═══ EXERCISE DATA ═══
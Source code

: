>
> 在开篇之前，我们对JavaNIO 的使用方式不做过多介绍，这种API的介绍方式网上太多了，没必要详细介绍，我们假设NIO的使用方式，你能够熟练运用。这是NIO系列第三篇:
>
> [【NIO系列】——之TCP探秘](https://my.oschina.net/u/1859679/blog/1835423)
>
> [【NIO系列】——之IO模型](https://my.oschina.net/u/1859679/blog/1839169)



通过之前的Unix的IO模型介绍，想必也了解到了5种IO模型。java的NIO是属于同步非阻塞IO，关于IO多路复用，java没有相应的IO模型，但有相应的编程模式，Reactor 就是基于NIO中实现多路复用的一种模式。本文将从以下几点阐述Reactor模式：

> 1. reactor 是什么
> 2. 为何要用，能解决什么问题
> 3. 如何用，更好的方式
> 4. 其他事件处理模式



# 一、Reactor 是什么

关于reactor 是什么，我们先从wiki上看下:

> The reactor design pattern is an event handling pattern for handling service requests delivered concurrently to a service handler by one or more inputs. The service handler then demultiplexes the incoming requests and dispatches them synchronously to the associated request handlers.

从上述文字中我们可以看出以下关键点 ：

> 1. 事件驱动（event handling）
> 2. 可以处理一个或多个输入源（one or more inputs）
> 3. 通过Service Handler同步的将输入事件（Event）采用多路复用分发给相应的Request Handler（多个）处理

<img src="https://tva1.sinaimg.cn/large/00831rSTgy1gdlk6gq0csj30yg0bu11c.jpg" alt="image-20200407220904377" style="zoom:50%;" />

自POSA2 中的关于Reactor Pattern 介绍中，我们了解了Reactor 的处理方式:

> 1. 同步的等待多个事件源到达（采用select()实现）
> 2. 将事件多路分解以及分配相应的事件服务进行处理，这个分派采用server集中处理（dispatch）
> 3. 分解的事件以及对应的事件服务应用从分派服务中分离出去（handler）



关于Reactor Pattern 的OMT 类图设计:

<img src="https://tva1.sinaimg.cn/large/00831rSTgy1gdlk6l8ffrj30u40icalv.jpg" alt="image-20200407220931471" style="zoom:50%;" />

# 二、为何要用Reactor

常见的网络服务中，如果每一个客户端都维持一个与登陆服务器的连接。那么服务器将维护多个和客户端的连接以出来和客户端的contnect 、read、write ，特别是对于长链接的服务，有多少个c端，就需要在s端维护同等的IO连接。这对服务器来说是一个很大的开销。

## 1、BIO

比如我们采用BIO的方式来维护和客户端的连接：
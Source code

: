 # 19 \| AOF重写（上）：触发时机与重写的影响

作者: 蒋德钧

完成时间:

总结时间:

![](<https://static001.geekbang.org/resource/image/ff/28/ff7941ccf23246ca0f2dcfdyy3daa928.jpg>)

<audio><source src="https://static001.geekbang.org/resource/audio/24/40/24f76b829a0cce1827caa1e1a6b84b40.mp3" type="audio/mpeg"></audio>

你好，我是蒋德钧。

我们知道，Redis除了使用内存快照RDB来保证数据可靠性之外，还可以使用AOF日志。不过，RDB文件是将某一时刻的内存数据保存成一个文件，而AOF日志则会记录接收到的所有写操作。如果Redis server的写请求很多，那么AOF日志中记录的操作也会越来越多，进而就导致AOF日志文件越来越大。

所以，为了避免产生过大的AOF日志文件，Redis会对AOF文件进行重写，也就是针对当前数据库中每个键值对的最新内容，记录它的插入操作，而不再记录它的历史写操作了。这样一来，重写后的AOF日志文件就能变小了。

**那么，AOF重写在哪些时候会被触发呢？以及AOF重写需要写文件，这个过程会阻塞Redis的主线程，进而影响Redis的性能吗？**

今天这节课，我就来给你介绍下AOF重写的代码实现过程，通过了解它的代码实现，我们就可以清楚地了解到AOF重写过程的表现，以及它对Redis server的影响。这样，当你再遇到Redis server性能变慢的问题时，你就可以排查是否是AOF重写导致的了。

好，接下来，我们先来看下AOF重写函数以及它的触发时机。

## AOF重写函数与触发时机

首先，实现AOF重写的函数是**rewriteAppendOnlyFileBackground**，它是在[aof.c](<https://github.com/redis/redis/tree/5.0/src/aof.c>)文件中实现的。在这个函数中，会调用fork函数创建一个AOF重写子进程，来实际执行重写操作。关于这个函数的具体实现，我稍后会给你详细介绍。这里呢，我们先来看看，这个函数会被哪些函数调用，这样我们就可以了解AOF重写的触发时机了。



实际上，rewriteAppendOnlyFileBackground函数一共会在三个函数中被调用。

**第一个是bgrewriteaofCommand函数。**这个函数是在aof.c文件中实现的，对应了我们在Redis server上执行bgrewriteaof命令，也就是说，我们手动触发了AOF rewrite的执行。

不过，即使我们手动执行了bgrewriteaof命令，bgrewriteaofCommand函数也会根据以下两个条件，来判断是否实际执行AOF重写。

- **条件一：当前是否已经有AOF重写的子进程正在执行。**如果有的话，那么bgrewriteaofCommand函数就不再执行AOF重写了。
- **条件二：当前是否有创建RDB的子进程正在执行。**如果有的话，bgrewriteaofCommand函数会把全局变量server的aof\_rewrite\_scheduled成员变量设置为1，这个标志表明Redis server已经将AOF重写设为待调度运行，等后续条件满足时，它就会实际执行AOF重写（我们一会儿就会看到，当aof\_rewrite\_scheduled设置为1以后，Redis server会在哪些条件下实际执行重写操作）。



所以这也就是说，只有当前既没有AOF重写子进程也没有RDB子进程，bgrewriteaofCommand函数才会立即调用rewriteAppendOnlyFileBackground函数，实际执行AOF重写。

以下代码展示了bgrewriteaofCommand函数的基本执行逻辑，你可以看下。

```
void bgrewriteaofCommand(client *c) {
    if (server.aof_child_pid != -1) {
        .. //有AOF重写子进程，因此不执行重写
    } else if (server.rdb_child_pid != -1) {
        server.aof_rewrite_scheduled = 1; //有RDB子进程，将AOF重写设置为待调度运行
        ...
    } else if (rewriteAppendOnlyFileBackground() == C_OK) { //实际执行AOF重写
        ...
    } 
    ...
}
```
═══
WHAT YOU WILL DO
Show all lines in the records above that hold "else".

SOLVED EXERCISE
    } else if (server.rdb_child_pid != -1) {
    } else if (rewriteAppendOnlyFileBackground() == C_OK) { //实际执行AOF重写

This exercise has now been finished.